Make sure you turn off your computer completely, disconnect all cables and unplug the power also before doing this. Use something like a butter knife or flat head screwdriver to pop the battery out. You’ll want to wait at least 30 minutes before putting the battery back in and connecting everything back up.
Unfortunately, on some laptops and newer desktops, you may not even see the CMOS battery anymore. In that case, move on to the next method.
Method 3 – Change Jumper Settings
The third option will probably be the best chance you have of getting rid of the BIOS password on modern desktops and laptops if the first method didn’t work. If you have a laptop, you may have to call a technician because you’ll need full access to the motherboard, which means you’ll have to probably take the entire thing apart.
When you have access to the motherboard, you need to look for a specific jumper. A jumper is basically a number of pins sticking out of the motherboard with a small piece of plastic covering some of the pins. When you move that piece of plastic to cover a different set of pins, it changes the settings on the motherboard.
On most motherboards, even the new ones, you should see a jumper with a label next to it to clear the CMOS or clear the password. Now the label can be any of the following: CLR_CMOS, CLEAR CMOS, CLEAR, CLEAR RTC, JCMOS1, PWD, PSWD, PASSWORD, PASSWD, CLEARPWD, and CLR.
There are many jumpers on a motherboard, so you’ll need to search around to find the right one. The best place to look is around the edges of the motherboard first. If not there, look close to the CMOS battery itself. Usually, the jumper will consist of three pins with two pins covered. You’ll need to simply remove the jumper and cover the opposite two pins.
For example, if pins 1 and 2 are covered, you will need to remove it and cover pins 2 and 3. If there are only two pins for the jumper, just remove the cover completely. On a laptop, you may not see jumpers, but dip switches instead. All you have to do here is move the switch up or down.
Once you have changed the jumper setting, go ahead and turn on the computer, check that the password is gone and then turn it off again. You can then put the jumper back into its original position.
Method 4 – Default BIOS Passwords
If nothing else has worked so far, you can always try to use some generic or default passwords set by manufacturers. Instead of listing them all here, check out this page that has a list of all the default passwords.

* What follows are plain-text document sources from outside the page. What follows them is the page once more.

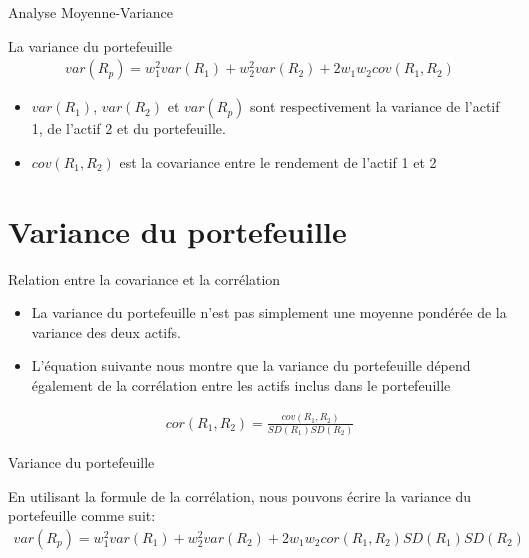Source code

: \documentclass[10pt,a4paper]{beamer}
\begin{document}
\begin{frame}{Analyse Moyenne-Variance}
\begin{block}{La variance du portefeuille}
\begin{align*}
var(R_p) = w_1^2 var(R_1) + w_2^2 var(R_2) + 2 w_1 w_2 cov(R_1, R_2)
\end{align*}
\end{block}
\vspace{0.5cm}
\begin{itemize}[label=\bullet]
\item $var(R_1)$, $var(R_2)$ et $var(R_p)$ sont respectivement la variance de l'actif 1, de l'actif 2 et du portefeuille.
\item $cov(R_1, R_2)$ est la covariance entre le rendement de l'actif 1 et 2
\end{itemize}
\end{frame}


\section{Variance du portefeuille}

\begin{frame}{Relation entre la covariance et la corrélation}
\begin{itemize}[label=\bullet]
\item La variance du portefeuille n'est pas simplement une moyenne pondérée de la variance des deux actifs.
\item L’équation suivante nous montre que la variance du portefeuille dépend également de la corrélation entre les actifs inclus dans le portefeuille 
\end{itemize}
\begin{align*}
cor(R_1,R_2)=\frac{cov(R_1,R_2)}{SD(R_1)SD(R_2)}
\end{align*}
\end{frame}

\begin{frame}{Variance du portefeuille}

En utilisant la formule de la corrélation, nous pouvons écrire la variance du portefeuille comme suit:
\vspace{0.5cm}
\begin{align*}
var(R_p) = w_1^2 var(R_1) + w_2^2 var(R_2) + 2 w_1 w_2 cor(R_1,R_2)SD(R_1)SD(R_2)
\end{align*}
\end{frame}
\end{document}
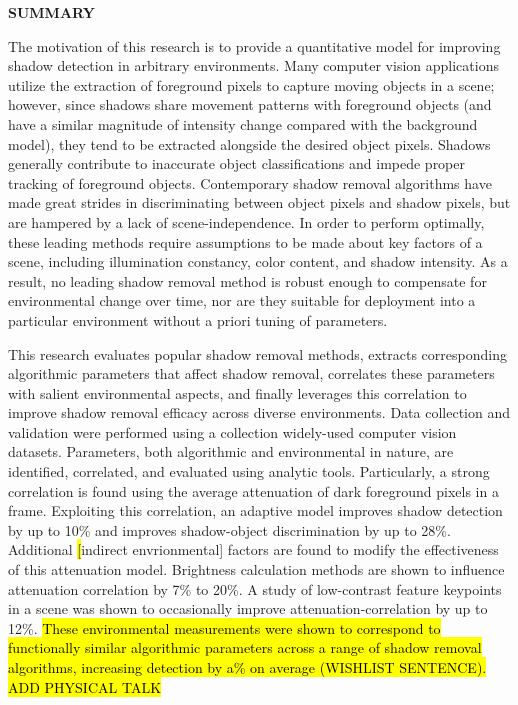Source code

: \documentclass[12pt]{report}
\begin{document}
\doublespacing

\clearpage
\begin{centering}
\textbf{SUMMARY}\\
\vspace{\baselineskip}
\end{centering}

The motivation of this research is to provide a quantitative model for improving shadow detection in arbitrary environments. Many computer vision applications utilize the extraction of foreground pixels to capture moving objects in a scene; however, since shadows share movement patterns with foreground objects (and have a similar magnitude of intensity change compared with the background model), they tend to be extracted alongside the desired object pixels. Shadows generally contribute to inaccurate object classifications and impede proper tracking of foreground objects. Contemporary shadow removal algorithms have made great strides in discriminating between object pixels and shadow pixels, but are hampered by a lack of scene-independence. In order to perform optimally, these leading methods require assumptions to be made about key factors of a scene, including illumination constancy, color content, and shadow intensity. As a result, no leading shadow removal method is robust enough to compensate for environmental change over time, nor are they suitable for deployment into a particular environment without a priori tuning of parameters.

This research evaluates popular shadow removal methods, extracts corresponding algorithmic parameters that affect shadow removal, correlates these parameters with salient environmental aspects, and finally leverages this correlation to improve shadow removal efficacy across diverse environments. Data collection and validation were performed using a collection widely-used computer vision datasets. Parameters, both algorithmic and environmental in nature, are identified, correlated, and evaluated using analytic tools. Particularly, a strong correlation is found using the average attenuation of dark foreground pixels in a frame. Exploiting this correlation, an adaptive model improves shadow detection by up to 10\% and improves shadow-object discrimination by up to 28\%. Additional \hl[indirect envrionmental] factors are found to modify the effectiveness of this attenuation model. 
Brightness calculation methods are shown to influence attenuation correlation by 7\% to 20\%.
A study of low-contrast feature keypoints in a scene was shown to occasionally improve attenuation-correlation by up to 12\%. \hl{These environmental measurements were shown to correspond to functionally similar algorithmic parameters across a range of shadow removal algorithms, increasing detection by a\% on average (WISHLIST SENTENCE). ADD PHYSICAL TALK}

\end{document}
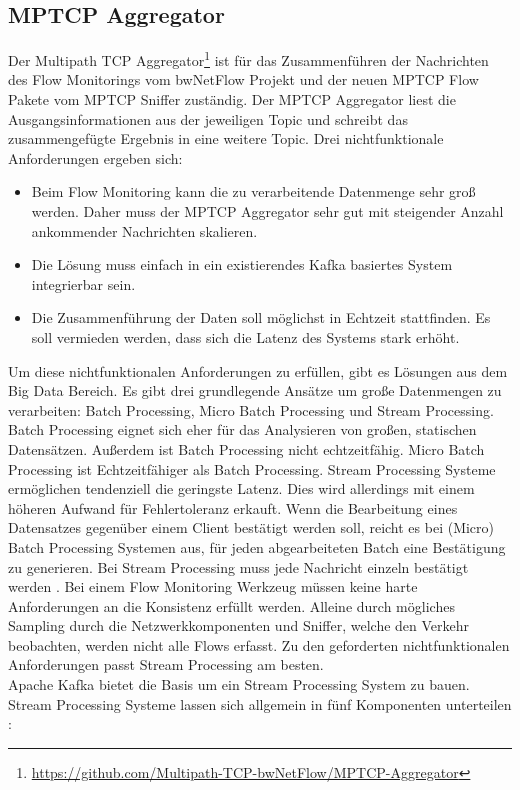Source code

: \documentclass[a4paper, 12pt]{article}
\begin{document}
\subsection{MPTCP Aggregator}
Der Multipath TCP Aggregator\footnote{\url{https://github.com/Multipath-TCP-bwNetFlow/MPTCP-Aggregator}} ist für das Zusammenführen der Nachrichten des Flow Monitorings vom bwNetFlow Projekt und der neuen MPTCP Flow Pakete vom MPTCP Sniffer zuständig. Der MPTCP Aggregator liest die Ausgangsinformationen aus der jeweiligen Topic und schreibt das zusammengefügte Ergebnis in eine weitere Topic.
Drei nichtfunktionale Anforderungen ergeben sich:
\begin{itemize}
\item Beim Flow Monitoring kann die zu verarbeitende Datenmenge sehr groß werden. Daher muss der MPTCP Aggregator sehr gut mit steigender Anzahl ankommender Nachrichten skalieren.
\item Die Lösung muss einfach in ein existierendes Kafka basiertes System integrierbar sein.
\item Die Zusammenführung der Daten soll möglichst in Echtzeit stattfinden. Es soll vermieden werden, dass sich die Latenz des Systems stark erhöht.
\end{itemize}

Um diese nichtfunktionalen Anforderungen zu erfüllen, gibt es Lösungen aus dem Big Data Bereich.
Es gibt drei grundlegende Ansätze um große Datenmengen zu verarbeiten: Batch Processing, Micro Batch Processing und Stream Processing.
Batch Processing eignet sich eher für das Analysieren von großen, statischen Datensätzen. Außerdem ist Batch Processing nicht echtzeitfähig. 
Micro Batch Processing ist Echtzeitfähiger als Batch Processing. Stream Processing Systeme ermöglichen tendenziell die geringste Latenz. Dies wird allerdings mit einem höheren Aufwand für Fehlertoleranz erkauft.
Wenn die Bearbeitung eines Datensatzes gegenüber einem Client bestätigt werden soll, reicht es bei (Micro) Batch Processing Systemen aus, für jeden abgearbeiteten Batch eine Bestätigung zu generieren. Bei Stream Processing muss jede Nachricht einzeln bestätigt werden \cite{lopez2016performance}. 
Bei einem Flow Monitoring Werkzeug müssen keine harte Anforderungen an die Konsistenz erfüllt werden. Alleine durch mögliches Sampling durch die Netzwerkkomponenten und Sniffer, welche den Verkehr beobachten, werden nicht alle Flows erfasst.
Zu den geforderten nichtfunktionalen Anforderungen passt Stream Processing am besten.
\\
Apache Kafka bietet die Basis um ein Stream Processing System zu bauen. 
Stream Processing Systeme lassen sich allgemein in fünf Komponenten unterteilen \cite{isah2019survey}:
 
\end{document}
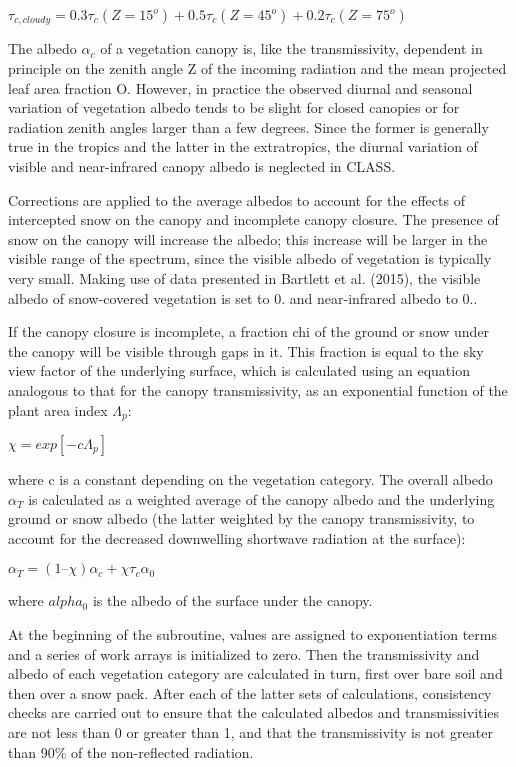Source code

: $\tau_{c,cloudy} = 0.3 \tau_c(Z=15^o) + 0.5 \tau_c(Z=45^o) + 0.2 \tau_c(Z=75^o)$

The albedo $\alpha_c$ of a vegetation canopy is, like the transmissivity, dependent in principle on the zenith angle Z of the incoming radiation and the mean projected leaf area fraction O. However, in practice the observed diurnal and seasonal variation of vegetation albedo tends to be slight for closed canopies or for radiation zenith angles larger than a few degrees. Since the former is generally true in the tropics and the latter in the extratropics, the diurnal variation of visible and near-\/infrared canopy albedo is neglected in C\+L\+A\+S\+S.

Corrections are applied to the average albedos to account for the effects of intercepted snow on the canopy and incomplete canopy closure. The presence of snow on the canopy will increase the albedo; this increase will be larger in the visible range of the spectrum, since the visible albedo of vegetation is typically very small. Making use of data presented in Bartlett et al. (2015), the visible albedo of snow-\/covered vegetation is set to 0. and near-\/infrared albedo to 0..

If the canopy closure is incomplete, a fraction chi of the ground or snow under the canopy will be visible through gaps in it. This fraction is equal to the sky view factor of the underlying surface, which is calculated using an equation analogous to that for the canopy transmissivity, as an exponential function of the plant area index $\Lambda_p$\+:

$\chi = exp[-c\Lambda_p]$

where c is a constant depending on the vegetation category. The overall albedo $\alpha_T$ is calculated as a weighted average of the canopy albedo and the underlying ground or snow albedo (the latter weighted by the canopy transmissivity, to account for the decreased downwelling shortwave radiation at the surface)\+:

$\alpha_T = (1 – \chi) \alpha_c + \chi \tau_c \alpha_0$

where $alpha_0$ is the albedo of the surface under the canopy.

At the beginning of the subroutine, values are assigned to exponentiation terms and a series of work arrays is initialized to zero. Then the transmissivity and albedo of each vegetation category are calculated in turn, first over bare soil and then over a snow pack. After each of the latter sets of calculations, consistency checks are carried out to ensure that the calculated albedos and transmissivities are not less than 0 or greater than 1, and that the transmissivity is not greater than 90\% of the non-\/reflected radiation.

If you’re lucky and the password is only protecting the BIOS utility and isn’t required to start Windows, you can try a third-party program that will try to decrypt the password.
The software works with all the major brands like Phoenix, IMB, ACER, AMI BIOS, Compaq, Toshiba, etc.
At this point, your only option is to use a professional service to break the BIOS password. They have special tools that they can use to actually remove the BIOS chip from the motherboard and flash it with a new BIOS, thereby removing the password, etc. It’ll probably cost you anywhere from $100 to $500 depending on the firm. Enjoy!